Non erano trascorsi nemmeno 120 secondi quando Thuram metteva un pallone in piena area per l’accorrente Lautaro Martinez che trafiggeva Svilar da distanza ravvicinata. La Roma stentava a reagire e ad entrare in partita e i nerazzurri insistevano ancora con Calhanoglu che impegnava severamente Svilar. I giallorossi, passata la buriana, iniziavano a prendere campo e a farsi vedere dalle parti di Sommer. La prima occasione capitava sulla testa di Malen, ma Sommer faceva buona guardia respingendo il pallone. Al 41’ però nulla poteva sul colpo di testa ravvicinato di Mancini, su preciso cross di Rensch. Il primo tempo stava per terminare quando Calhanoglu estraeva dal cilindro una sassata di rara potenza e precisione che non dava scampo a Svilar.

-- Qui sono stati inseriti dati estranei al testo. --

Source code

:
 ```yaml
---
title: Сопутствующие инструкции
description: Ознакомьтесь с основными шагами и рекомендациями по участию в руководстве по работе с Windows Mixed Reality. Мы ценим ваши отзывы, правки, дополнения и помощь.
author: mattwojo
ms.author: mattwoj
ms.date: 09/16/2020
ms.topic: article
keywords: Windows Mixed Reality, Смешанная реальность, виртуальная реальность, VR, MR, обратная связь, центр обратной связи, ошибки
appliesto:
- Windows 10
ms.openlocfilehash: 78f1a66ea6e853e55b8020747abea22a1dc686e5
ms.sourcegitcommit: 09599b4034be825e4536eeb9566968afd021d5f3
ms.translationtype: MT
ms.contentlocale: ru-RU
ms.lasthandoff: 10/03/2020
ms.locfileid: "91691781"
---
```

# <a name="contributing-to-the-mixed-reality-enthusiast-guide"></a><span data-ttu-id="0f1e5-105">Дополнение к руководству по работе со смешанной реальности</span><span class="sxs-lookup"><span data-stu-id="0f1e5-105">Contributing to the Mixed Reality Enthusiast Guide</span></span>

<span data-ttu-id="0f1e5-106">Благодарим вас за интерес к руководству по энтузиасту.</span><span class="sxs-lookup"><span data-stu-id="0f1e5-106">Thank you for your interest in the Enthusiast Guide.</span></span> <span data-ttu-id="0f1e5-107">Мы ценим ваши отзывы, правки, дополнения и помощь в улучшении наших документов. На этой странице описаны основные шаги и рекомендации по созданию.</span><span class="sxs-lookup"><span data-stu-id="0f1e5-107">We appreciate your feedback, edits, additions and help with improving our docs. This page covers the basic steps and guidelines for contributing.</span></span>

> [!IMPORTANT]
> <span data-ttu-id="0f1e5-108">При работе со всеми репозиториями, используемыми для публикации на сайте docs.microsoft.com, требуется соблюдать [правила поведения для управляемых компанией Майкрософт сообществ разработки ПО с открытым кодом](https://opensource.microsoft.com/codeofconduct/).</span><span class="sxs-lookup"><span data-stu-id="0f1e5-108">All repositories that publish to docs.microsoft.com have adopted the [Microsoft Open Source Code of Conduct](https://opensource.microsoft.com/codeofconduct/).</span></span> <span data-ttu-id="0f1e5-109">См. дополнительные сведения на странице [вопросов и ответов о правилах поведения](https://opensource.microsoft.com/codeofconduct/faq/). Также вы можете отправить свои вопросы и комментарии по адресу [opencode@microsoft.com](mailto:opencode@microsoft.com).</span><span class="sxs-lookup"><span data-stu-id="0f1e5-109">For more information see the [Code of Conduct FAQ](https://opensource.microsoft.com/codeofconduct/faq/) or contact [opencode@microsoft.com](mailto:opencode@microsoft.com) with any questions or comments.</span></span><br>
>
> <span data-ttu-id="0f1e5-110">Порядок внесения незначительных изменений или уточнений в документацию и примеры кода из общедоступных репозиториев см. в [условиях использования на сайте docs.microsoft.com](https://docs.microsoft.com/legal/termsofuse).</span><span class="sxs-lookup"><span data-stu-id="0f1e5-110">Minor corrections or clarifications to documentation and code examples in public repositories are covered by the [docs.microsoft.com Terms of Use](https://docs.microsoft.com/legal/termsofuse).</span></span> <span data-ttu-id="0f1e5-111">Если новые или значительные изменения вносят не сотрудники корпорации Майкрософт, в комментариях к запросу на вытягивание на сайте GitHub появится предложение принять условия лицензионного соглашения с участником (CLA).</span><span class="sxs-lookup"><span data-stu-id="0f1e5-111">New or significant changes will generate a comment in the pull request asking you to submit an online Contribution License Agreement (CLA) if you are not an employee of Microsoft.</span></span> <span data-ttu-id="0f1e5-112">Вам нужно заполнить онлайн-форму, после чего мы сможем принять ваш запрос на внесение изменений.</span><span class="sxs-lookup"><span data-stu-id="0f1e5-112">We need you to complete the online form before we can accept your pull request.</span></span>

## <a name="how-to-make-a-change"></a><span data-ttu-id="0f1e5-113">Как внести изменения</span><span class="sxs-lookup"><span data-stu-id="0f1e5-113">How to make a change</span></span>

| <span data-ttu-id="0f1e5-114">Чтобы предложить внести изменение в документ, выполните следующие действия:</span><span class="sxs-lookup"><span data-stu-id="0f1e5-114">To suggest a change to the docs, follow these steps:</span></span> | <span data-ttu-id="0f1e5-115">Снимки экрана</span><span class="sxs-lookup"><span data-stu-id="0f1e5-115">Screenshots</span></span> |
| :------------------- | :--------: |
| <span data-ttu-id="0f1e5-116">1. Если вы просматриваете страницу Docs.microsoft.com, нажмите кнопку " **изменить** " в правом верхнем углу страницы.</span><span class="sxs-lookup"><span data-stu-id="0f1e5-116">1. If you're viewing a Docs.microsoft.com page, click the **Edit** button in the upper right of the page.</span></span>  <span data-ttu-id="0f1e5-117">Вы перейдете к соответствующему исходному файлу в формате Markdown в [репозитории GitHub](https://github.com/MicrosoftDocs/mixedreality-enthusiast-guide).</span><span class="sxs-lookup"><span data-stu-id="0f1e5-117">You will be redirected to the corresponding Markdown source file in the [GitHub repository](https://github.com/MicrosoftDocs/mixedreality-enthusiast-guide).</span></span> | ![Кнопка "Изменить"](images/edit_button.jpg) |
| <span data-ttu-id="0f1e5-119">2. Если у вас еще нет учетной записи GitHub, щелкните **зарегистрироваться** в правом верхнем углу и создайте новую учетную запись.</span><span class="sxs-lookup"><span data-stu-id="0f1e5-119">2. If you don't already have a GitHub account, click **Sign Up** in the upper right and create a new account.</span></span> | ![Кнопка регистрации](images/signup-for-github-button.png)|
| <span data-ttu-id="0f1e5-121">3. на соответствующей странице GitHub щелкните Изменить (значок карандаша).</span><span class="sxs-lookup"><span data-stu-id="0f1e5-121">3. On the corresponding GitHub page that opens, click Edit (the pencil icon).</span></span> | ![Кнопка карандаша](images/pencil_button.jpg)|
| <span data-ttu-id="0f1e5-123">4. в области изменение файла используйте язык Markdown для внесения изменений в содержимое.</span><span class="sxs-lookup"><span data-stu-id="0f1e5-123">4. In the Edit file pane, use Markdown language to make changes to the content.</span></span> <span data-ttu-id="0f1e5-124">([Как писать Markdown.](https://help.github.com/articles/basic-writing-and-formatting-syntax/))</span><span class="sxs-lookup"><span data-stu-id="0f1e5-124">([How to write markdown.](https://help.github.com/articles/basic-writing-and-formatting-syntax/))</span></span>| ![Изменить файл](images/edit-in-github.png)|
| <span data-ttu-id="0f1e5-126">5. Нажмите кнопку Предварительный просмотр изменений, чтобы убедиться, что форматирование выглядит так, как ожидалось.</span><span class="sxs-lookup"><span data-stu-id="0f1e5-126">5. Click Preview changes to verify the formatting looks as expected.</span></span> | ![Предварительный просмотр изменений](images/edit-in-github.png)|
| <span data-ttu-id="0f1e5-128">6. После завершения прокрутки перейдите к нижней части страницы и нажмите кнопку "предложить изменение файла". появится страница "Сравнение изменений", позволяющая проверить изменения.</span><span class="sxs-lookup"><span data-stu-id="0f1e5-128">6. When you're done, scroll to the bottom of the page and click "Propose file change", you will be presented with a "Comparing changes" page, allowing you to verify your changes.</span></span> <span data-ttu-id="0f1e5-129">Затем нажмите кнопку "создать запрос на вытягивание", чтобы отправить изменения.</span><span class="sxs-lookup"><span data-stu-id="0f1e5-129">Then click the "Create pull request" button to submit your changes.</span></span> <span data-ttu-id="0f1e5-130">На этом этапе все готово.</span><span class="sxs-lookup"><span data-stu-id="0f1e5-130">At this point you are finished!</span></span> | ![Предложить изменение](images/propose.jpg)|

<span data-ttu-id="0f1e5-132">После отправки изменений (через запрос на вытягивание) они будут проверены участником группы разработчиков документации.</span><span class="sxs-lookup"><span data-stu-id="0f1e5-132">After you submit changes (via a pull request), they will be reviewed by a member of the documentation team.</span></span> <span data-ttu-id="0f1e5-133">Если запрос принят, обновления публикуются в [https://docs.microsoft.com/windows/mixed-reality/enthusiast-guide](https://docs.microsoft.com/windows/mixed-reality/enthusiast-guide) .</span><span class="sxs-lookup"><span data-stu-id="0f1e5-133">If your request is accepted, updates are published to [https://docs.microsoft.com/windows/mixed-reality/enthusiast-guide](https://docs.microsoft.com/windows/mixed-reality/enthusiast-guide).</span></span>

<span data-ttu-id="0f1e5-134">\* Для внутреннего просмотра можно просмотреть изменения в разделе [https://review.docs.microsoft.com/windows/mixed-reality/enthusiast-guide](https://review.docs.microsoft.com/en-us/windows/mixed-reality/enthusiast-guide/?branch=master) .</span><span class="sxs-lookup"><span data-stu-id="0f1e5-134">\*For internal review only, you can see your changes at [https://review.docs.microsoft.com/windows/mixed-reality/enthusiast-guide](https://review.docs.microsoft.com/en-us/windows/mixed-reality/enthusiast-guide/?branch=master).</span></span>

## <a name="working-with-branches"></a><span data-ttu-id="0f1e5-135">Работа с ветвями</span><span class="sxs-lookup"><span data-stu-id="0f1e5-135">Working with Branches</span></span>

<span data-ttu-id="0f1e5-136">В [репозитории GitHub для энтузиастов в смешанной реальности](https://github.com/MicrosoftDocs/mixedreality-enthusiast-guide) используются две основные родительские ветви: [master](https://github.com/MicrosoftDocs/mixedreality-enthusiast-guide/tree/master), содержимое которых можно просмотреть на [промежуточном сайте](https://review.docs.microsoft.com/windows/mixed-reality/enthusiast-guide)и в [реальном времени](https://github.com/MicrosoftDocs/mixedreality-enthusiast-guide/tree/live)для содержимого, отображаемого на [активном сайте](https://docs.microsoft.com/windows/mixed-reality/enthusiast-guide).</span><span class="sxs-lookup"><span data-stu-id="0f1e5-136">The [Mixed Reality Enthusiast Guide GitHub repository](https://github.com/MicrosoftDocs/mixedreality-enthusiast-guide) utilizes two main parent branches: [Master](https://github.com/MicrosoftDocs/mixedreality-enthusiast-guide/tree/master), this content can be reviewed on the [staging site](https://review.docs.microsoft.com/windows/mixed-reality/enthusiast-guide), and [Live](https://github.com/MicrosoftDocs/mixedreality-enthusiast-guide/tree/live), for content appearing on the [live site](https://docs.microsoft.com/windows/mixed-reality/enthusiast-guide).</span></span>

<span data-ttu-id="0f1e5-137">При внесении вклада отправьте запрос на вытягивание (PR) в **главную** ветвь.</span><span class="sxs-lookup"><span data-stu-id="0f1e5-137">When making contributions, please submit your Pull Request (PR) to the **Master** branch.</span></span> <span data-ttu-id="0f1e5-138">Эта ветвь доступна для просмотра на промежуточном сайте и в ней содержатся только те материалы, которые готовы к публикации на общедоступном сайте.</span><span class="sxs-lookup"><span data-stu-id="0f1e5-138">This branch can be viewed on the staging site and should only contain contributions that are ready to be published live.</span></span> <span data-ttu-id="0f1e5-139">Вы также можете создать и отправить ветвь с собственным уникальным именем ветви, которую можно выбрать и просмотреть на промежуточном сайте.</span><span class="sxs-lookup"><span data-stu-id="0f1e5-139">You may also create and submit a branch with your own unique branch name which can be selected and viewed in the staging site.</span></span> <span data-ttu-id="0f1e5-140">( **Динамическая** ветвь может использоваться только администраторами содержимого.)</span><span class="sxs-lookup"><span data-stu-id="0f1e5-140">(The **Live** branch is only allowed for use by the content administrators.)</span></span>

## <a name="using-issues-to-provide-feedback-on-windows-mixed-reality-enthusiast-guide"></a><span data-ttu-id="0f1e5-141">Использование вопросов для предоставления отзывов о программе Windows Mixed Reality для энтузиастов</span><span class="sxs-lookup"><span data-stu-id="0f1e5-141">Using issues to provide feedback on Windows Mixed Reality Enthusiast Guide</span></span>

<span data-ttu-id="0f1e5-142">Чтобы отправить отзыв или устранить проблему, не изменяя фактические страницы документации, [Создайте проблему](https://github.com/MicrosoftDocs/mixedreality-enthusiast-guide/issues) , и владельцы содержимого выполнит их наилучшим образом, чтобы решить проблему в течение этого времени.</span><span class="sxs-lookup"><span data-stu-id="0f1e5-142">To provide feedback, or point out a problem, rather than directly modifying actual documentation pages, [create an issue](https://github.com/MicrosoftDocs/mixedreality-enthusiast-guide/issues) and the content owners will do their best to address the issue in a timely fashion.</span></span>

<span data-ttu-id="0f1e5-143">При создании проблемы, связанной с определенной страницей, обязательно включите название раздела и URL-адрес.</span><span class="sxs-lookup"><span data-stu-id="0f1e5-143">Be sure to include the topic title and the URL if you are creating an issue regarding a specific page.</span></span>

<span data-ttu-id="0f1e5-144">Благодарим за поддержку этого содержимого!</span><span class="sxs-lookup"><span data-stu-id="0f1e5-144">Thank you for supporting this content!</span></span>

Il gol, a fine tempo, aveva una valenza fondamentale: alla ripresa, infatti, la formazione di Chivu partiva fortissimo e fra il 52’ e il 55’ con Martinez prima e Thuram poi la chiudeva. Dapprima, era l’argentino - su servizio del francese - a freddare Svilar. Proteste giallorosse per un possibile fallo su Rensch, ma per Sozza non c’era nulla. Tre minuti dopo, sugli sviluppi di calcio d’angolo, dormita della difesa capitolina e per Thuram non c’erano problemi a colpire di testa per il 4-1. Ma non era ancora finita. Al 63’ azione prepotente di Barella che, dopo una serie di rimpalli, si presentava davanti a Svilar e lo superava con una conclusione potente e precisa. La Roma aveva un sussulto d’orgoglio. E dopo due occasioni sprecate da Tsimikas e Malen, era Pellegrini a realizzare il platonico 5-2. La partita di fatto finiva qui, anche se gli uomini di Chivu riprendevano a spingere e costruivano i presupposti per chiudere il set.
Per effetto di questo risultato, l’Inter sale a quota 72 e scava un solco con le inseguitrici, in attesa di sapere cosa faranno domani sera Napoli e Milan. Per la Roma, invece, continua il momento difficile: i giallorossi accusano un’altra grave battuta d’arresto e vedono allontanarsi la possibilità di approdare alla prossima Champions League. Sul banco degli imputati, il reparto arretrato. Una volta punto di forza, la difesa giallorossa continua a fare acqua da tutte le parti.